Well, we are ready to start.

---

# Explorative Data Analysis

# Univariate Analysis
We perform an analysis of the features to remove outliers, and to add possible new features.

We want to compare their distribution to a Normal Uniform distribution, so that the variance will be reduced.

### Outliers
We can think of outliers as influential points that can be seen as *exceptions or rare cases* which have a great impact on our estimations and might be the cause of an increased variance in our results. 

Since we have a great deal of different features there could be many outliers for each one of them when taken one by one. Conversely, this might not be real outliers in the p-dimensional space (considering p predictors).

Since we want to reduce the variance we might as well take our chances and define a general rule to assess outliers, so that our possible error will be uniformly applied to each one of the features and we will be consistent.

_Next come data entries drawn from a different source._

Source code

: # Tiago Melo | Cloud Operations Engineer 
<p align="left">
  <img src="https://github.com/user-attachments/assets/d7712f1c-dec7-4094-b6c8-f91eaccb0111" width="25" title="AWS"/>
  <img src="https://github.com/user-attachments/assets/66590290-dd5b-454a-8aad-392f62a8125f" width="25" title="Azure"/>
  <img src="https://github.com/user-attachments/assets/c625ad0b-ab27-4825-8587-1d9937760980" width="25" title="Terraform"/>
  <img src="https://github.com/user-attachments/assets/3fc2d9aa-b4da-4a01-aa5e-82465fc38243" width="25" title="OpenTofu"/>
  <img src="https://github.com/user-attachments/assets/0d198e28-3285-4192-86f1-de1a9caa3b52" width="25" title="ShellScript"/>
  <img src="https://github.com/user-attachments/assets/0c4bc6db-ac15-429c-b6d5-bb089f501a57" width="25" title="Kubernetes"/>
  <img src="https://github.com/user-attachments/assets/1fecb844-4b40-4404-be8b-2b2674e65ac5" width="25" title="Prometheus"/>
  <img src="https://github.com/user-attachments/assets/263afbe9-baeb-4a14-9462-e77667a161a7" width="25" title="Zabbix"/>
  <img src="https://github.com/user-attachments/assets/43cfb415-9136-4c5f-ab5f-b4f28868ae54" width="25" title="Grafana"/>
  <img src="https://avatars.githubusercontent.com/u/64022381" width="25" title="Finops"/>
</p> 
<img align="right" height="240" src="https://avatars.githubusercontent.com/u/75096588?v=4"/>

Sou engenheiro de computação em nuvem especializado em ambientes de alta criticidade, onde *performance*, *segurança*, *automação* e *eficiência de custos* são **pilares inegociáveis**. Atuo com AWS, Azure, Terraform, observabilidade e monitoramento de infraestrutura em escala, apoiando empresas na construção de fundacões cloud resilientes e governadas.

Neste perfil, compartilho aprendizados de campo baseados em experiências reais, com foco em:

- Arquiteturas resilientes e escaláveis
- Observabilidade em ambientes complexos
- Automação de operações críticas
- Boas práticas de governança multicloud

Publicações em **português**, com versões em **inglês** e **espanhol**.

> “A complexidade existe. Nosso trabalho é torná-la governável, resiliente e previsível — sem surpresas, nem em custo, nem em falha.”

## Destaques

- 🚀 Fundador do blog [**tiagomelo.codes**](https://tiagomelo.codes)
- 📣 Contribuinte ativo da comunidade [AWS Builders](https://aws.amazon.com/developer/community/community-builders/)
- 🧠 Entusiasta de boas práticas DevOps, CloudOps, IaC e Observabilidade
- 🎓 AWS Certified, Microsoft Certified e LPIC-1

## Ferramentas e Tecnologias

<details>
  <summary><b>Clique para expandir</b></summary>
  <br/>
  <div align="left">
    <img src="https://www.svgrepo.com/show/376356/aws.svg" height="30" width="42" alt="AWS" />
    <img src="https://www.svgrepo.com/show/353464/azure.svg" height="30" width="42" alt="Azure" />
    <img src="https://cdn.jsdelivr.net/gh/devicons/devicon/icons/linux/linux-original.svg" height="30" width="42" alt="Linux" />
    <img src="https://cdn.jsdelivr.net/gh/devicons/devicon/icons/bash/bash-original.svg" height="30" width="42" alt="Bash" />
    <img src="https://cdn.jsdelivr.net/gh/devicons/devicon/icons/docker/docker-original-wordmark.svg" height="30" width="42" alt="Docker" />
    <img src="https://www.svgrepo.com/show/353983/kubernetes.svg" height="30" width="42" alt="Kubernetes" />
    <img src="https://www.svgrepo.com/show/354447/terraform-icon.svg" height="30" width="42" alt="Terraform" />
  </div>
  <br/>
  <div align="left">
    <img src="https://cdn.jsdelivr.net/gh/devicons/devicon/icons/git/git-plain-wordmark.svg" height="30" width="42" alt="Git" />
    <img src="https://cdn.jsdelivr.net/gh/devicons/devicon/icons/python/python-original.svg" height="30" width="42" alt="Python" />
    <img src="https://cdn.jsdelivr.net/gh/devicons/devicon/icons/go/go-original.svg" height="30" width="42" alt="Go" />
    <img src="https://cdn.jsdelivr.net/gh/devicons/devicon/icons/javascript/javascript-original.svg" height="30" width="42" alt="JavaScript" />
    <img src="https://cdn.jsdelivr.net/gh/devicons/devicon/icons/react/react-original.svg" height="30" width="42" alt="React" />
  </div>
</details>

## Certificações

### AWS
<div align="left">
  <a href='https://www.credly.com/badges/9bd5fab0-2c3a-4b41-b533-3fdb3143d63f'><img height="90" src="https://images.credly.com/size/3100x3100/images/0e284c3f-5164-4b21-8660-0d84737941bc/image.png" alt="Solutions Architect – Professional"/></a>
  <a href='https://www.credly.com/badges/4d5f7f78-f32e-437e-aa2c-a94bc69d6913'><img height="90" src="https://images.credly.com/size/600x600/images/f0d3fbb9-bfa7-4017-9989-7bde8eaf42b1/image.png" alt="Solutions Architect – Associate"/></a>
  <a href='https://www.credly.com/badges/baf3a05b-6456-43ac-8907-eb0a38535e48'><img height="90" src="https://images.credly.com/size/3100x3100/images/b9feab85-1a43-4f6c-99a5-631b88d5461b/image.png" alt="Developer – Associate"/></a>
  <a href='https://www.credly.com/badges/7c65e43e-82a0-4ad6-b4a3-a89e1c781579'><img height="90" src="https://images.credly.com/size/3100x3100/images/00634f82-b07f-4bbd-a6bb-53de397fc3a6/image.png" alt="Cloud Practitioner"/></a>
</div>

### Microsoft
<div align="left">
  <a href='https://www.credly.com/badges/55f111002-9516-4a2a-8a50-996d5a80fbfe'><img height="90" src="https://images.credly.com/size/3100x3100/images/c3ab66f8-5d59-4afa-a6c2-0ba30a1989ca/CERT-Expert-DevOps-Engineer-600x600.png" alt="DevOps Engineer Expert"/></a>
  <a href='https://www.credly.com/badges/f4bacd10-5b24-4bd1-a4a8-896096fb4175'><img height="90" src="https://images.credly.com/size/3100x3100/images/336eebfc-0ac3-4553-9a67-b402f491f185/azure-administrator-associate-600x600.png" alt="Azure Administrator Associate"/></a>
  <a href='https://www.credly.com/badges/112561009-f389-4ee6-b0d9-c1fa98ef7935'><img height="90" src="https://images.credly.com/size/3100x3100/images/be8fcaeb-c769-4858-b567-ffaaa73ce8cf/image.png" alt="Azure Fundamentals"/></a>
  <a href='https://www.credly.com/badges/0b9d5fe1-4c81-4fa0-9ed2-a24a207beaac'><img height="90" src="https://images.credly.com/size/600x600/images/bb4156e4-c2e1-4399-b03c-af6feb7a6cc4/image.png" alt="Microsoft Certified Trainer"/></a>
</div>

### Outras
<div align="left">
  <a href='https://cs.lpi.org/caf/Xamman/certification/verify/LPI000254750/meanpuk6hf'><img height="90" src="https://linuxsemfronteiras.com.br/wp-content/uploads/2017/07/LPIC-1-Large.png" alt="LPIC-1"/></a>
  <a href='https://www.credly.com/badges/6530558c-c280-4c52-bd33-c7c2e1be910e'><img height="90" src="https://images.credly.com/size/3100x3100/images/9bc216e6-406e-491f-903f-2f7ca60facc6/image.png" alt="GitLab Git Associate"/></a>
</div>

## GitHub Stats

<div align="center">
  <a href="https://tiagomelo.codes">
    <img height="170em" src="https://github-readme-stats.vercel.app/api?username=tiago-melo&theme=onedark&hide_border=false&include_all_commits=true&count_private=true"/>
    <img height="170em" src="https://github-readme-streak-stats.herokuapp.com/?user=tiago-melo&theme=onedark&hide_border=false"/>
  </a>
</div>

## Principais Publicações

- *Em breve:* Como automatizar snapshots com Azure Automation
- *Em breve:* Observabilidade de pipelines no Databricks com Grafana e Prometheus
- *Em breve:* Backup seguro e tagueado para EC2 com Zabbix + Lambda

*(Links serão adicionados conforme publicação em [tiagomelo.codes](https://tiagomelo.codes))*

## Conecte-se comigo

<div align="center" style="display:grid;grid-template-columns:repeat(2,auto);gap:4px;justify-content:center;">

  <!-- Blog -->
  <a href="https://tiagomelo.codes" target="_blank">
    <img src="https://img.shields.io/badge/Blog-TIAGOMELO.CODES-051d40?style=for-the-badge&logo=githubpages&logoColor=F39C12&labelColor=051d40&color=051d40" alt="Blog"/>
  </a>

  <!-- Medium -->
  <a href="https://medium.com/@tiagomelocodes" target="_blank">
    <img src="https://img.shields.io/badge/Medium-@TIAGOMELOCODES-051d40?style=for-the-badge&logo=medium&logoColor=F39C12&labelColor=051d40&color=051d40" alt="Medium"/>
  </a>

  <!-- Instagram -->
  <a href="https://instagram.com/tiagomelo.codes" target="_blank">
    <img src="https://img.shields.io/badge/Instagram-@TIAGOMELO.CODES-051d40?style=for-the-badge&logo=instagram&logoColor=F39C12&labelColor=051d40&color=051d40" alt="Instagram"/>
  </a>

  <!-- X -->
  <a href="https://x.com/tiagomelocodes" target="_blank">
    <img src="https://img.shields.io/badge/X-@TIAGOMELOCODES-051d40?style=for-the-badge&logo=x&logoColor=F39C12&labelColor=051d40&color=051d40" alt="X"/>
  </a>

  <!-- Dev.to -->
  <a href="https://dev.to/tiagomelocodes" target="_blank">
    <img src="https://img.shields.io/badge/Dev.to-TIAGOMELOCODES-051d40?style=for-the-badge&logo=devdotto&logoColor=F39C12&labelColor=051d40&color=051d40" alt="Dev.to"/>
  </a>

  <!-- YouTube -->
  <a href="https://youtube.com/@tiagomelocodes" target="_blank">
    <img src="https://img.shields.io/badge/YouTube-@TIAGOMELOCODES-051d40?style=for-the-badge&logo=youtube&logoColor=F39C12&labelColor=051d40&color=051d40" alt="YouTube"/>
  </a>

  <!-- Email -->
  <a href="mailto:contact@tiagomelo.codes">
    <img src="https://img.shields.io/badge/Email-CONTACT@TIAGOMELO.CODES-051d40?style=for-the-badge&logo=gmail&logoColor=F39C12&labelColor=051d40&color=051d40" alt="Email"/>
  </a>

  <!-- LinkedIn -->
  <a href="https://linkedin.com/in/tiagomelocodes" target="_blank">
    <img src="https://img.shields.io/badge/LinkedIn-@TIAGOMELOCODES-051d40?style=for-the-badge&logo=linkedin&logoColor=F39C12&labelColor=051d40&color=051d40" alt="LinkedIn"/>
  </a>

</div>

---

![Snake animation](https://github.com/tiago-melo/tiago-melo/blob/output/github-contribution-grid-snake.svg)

Again, this might not be possible for each feature as we need to consider the context.

In [344]:
def get_df_wo_outliers(dataset, label, threshold=[0.5,99.5]):
    if dataset[label].dtype != object:
        stats_dict = dataset[label].describe().to_dict()
        if len(threshold) == 2:
            uppr = np.percentile(dataset[label].values, threshold[1])
            lwr = np.percentile(dataset[label].values, threshold[0])
            return dataset.loc[(dataset[label] >= lwr) & (dataset[label] < uppr)]
        else:
            raise Exception("Threshold must be an integer list of 2 integers or 2 floats")
    else:
        raise Exception("Categorical features are not allowed")

In [345]:
from scipy.stats import probplot

def numeric_distr_plot(dataset, label, shape=(9.8, 6)):
    """
    Plots a
    :param dataset:
    :param label:
    :param shape:
    :param hue:
    :return:
    """
    # Normal Distribution fit
    (mu, sigma) = stats.norm.fit(dataset[label])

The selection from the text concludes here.